● Requirement
Exactly the lines from the start of the data below through the line that contains "Repair Kit |" are to be copied, with pictures left out.

● Records provided
◇ ◇ ◇ ◇ ◇
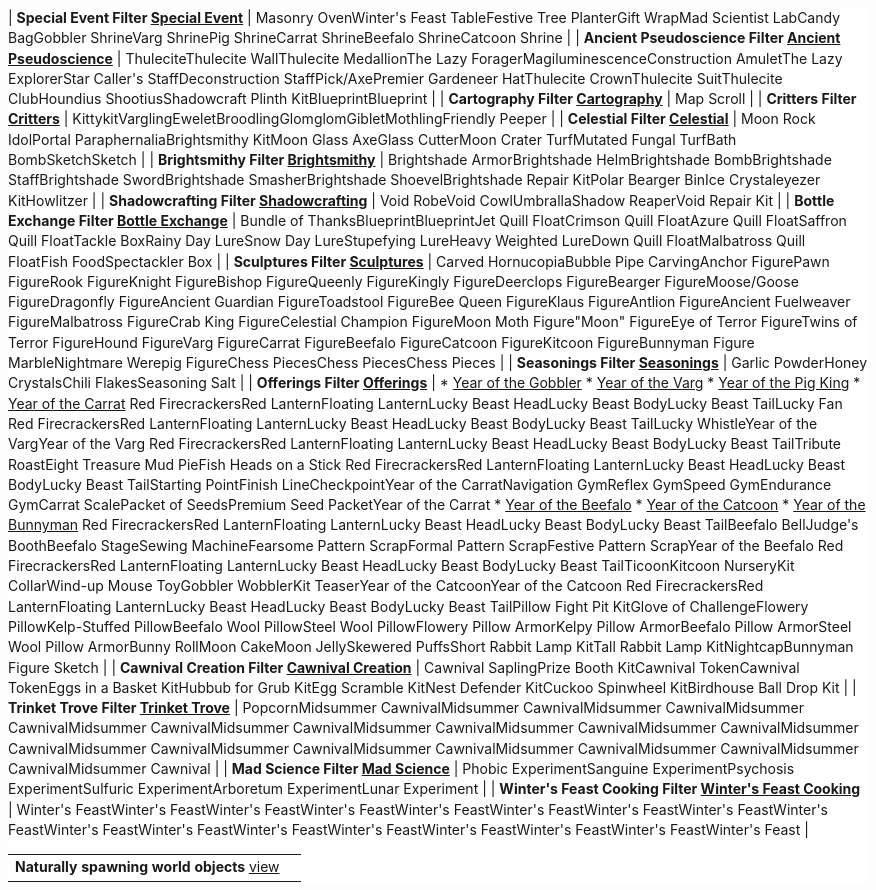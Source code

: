 | **Special Event Filter [Special Event](/wiki/Special_Event_Filter "Special Event Filter")** | Masonry OvenWinter's Feast TableFestive Tree PlanterGift WrapMad Scientist LabCandy BagGobbler ShrineVarg ShrinePig ShrineCarrat ShrineBeefalo ShrineCatcoon Shrine |
| **Ancient Pseudoscience Filter [Ancient Pseudoscience](/wiki/Ancient_Pseudoscience_Filter "Ancient Pseudoscience Filter")** | ThuleciteThulecite WallThulecite MedallionThe Lazy ForagerMagiluminescenceConstruction AmuletThe Lazy ExplorerStar Caller's StaffDeconstruction StaffPick/AxePremier Gardeneer HatThulecite CrownThulecite SuitThulecite ClubHoundius ShootiusShadowcraft Plinth KitBlueprintBlueprint |
| **Cartography Filter [Cartography](/wiki/Cartography_Filter "Cartography Filter")** | Map Scroll |
| **Critters Filter [Critters](/wiki/Critters_Filter "Critters Filter")** | KittykitVarglingEweletBroodlingGlomglomGibletMothlingFriendly Peeper |
| **Celestial Filter [Celestial](/wiki/Celestial_Filter "Celestial Filter")** | Moon Rock IdolPortal ParaphernaliaBrightsmithy KitMoon Glass AxeGlass CutterMoon Crater TurfMutated Fungal TurfBath BombSketchSketch |
| **Brightsmithy Filter [Brightsmithy](/wiki/Brightsmithy_Filter "Brightsmithy Filter")** | Brightshade ArmorBrightshade HelmBrightshade BombBrightshade StaffBrightshade SwordBrightshade SmasherBrightshade ShoevelBrightshade Repair KitPolar Bearger BinIce Crystaleyezer KitHowlitzer |
| **Shadowcrafting Filter [Shadowcrafting](/wiki/Shadowcrafting_Filter "Shadowcrafting Filter")** | Void RobeVoid CowlUmbrallaShadow ReaperVoid Repair Kit |
| **Bottle Exchange Filter [Bottle Exchange](/wiki/Bottle_Exchange_Filter "Bottle Exchange Filter")** | Bundle of ThanksBlueprintBlueprintJet Quill FloatCrimson Quill FloatAzure Quill FloatSaffron Quill FloatTackle BoxRainy Day LureSnow Day LureStupefying LureHeavy Weighted LureDown Quill FloatMalbatross Quill FloatFish FoodSpectackler Box |
| **Sculptures Filter [Sculptures](/wiki/Sculptures_Filter "Sculptures Filter")** | Carved HornucopiaBubble Pipe CarvingAnchor FigurePawn FigureRook FigureKnight FigureBishop FigureQueenly FigureKingly FigureDeerclops FigureBearger FigureMoose/Goose FigureDragonfly FigureAncient Guardian FigureToadstool FigureBee Queen FigureKlaus FigureAntlion FigureAncient Fuelweaver FigureMalbatross FigureCrab King FigureCelestial Champion FigureMoon Moth Figure"Moon" FigureEye of Terror FigureTwins of Terror FigureHound FigureVarg FigureCarrat FigureBeefalo FigureCatcoon FigureKitcoon FigureBunnyman Figure MarbleNightmare Werepig FigureChess PiecesChess PiecesChess Pieces |
| **Seasonings Filter [Seasonings](/wiki/Seasonings_Filter "Seasonings Filter")** | Garlic PowderHoney CrystalsChili FlakesSeasoning Salt |
| **Offerings Filter [Offerings](/wiki/Offerings_Filter "Offerings Filter")** | * [Year of the Gobbler](#) * [Year of the Varg](#) * [Year of the Pig King](#) * [Year of the Carrat](#)  Red FirecrackersRed LanternFloating LanternLucky Beast HeadLucky Beast BodyLucky Beast TailLucky Fan  Red FirecrackersRed LanternFloating LanternLucky Beast HeadLucky Beast BodyLucky Beast TailLucky WhistleYear of the VargYear of the Varg  Red FirecrackersRed LanternFloating LanternLucky Beast HeadLucky Beast BodyLucky Beast TailTribute RoastEight Treasure Mud PieFish Heads on a Stick  Red FirecrackersRed LanternFloating LanternLucky Beast HeadLucky Beast BodyLucky Beast TailStarting PointFinish LineCheckpointYear of the CarratNavigation GymReflex GymSpeed GymEndurance GymCarrat ScalePacket of SeedsPremium Seed PacketYear of the Carrat  * [Year of the Beefalo](#) * [Year of the Catcoon](#) * [Year of the Bunnyman](#)  Red FirecrackersRed LanternFloating LanternLucky Beast HeadLucky Beast BodyLucky Beast TailBeefalo BellJudge's BoothBeefalo StageSewing MachineFearsome Pattern ScrapFormal Pattern ScrapFestive Pattern ScrapYear of the Beefalo  Red FirecrackersRed LanternFloating LanternLucky Beast HeadLucky Beast BodyLucky Beast TailTicoonKitcoon NurseryKit CollarWind-up Mouse ToyGobbler WobblerKit TeaserYear of the CatcoonYear of the Catcoon  Red FirecrackersRed LanternFloating LanternLucky Beast HeadLucky Beast BodyLucky Beast TailPillow Fight Pit KitGlove of ChallengeFlowery PillowKelp-Stuffed PillowBeefalo Wool PillowSteel Wool PillowFlowery Pillow ArmorKelpy Pillow ArmorBeefalo Pillow ArmorSteel Wool Pillow ArmorBunny RollMoon CakeMoon JellySkewered PuffsShort Rabbit Lamp KitTall Rabbit Lamp KitNightcapBunnyman Figure Sketch |
| **Cawnival Creation Filter [Cawnival Creation](/wiki/Cawnival_Creation_Filter "Cawnival Creation Filter")** | Cawnival SaplingPrize Booth KitCawnival TokenCawnival TokenEggs in a Basket KitHubbub for Grub KitEgg Scramble KitNest Defender KitCuckoo Spinwheel KitBirdhouse Ball Drop Kit |
| **Trinket Trove Filter [Trinket Trove](/wiki/Trinket_Trove_Filter "Trinket Trove Filter")** | PopcornMidsummer CawnivalMidsummer CawnivalMidsummer CawnivalMidsummer CawnivalMidsummer CawnivalMidsummer CawnivalMidsummer CawnivalMidsummer CawnivalMidsummer CawnivalMidsummer CawnivalMidsummer CawnivalMidsummer CawnivalMidsummer CawnivalMidsummer CawnivalMidsummer CawnivalMidsummer CawnivalMidsummer Cawnival |
| **Mad Science Filter [Mad Science](/wiki/Mad_Science_Filter "Mad Science Filter")** | Phobic ExperimentSanguine ExperimentPsychosis ExperimentSulfuric ExperimentArboretum ExperimentLunar Experiment |
| **Winter's Feast Cooking Filter [Winter's Feast Cooking](/wiki/Winter%27s_Feast_Cooking_Filter "Winter's Feast Cooking Filter")** | Winter's FeastWinter's FeastWinter's FeastWinter's FeastWinter's FeastWinter's FeastWinter's FeastWinter's FeastWinter's FeastWinter's FeastWinter's FeastWinter's FeastWinter's FeastWinter's FeastWinter's FeastWinter's FeastWinter's Feast |

|  |  |
| --- | --- |
| **Naturally spawning world objects** [view](/wiki/Template:Naturally_Spawning_Objects "Template:Naturally Spawning Objects") | |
◇ ◇ ◇ ◇ ◇
● Written response
Source code

: | **Special Event Filter [Special Event](/wiki/Special_Event_Filter "Special Event Filter")** | Masonry OvenWinter's Feast TableFestive Tree PlanterGift WrapMad Scientist LabCandy BagGobbler ShrineVarg ShrinePig ShrineCarrat ShrineBeefalo ShrineCatcoon Shrine |
| **Ancient Pseudoscience Filter [Ancient Pseudoscience](/wiki/Ancient_Pseudoscience_Filter "Ancient Pseudoscience Filter")** | ThuleciteThulecite WallThulecite MedallionThe Lazy ForagerMagiluminescenceConstruction AmuletThe Lazy ExplorerStar Caller's StaffDeconstruction StaffPick/AxePremier Gardeneer HatThulecite CrownThulecite SuitThulecite ClubHoundius ShootiusShadowcraft Plinth KitBlueprintBlueprint |
| **Cartography Filter [Cartography](/wiki/Cartography_Filter "Cartography Filter")** | Map Scroll |
| **Critters Filter [Critters](/wiki/Critters_Filter "Critters Filter")** | KittykitVarglingEweletBroodlingGlomglomGibletMothlingFriendly Peeper |
| **Celestial Filter [Celestial](/wiki/Celestial_Filter "Celestial Filter")** | Moon Rock IdolPortal ParaphernaliaBrightsmithy KitMoon Glass AxeGlass CutterMoon Crater TurfMutated Fungal TurfBath BombSketchSketch |
| **Brightsmithy Filter [Brightsmithy](/wiki/Brightsmithy_Filter "Brightsmithy Filter")** | Brightshade ArmorBrightshade HelmBrightshade BombBrightshade StaffBrightshade SwordBrightshade SmasherBrightshade ShoevelBrightshade Repair KitPolar Bearger BinIce Crystaleyezer KitHowlitzer |
| **Shadowcrafting Filter [Shadowcrafting](/wiki/Shadowcrafting_Filter "Shadowcrafting Filter")** | Void RobeVoid CowlUmbrallaShadow ReaperVoid Repair Kit |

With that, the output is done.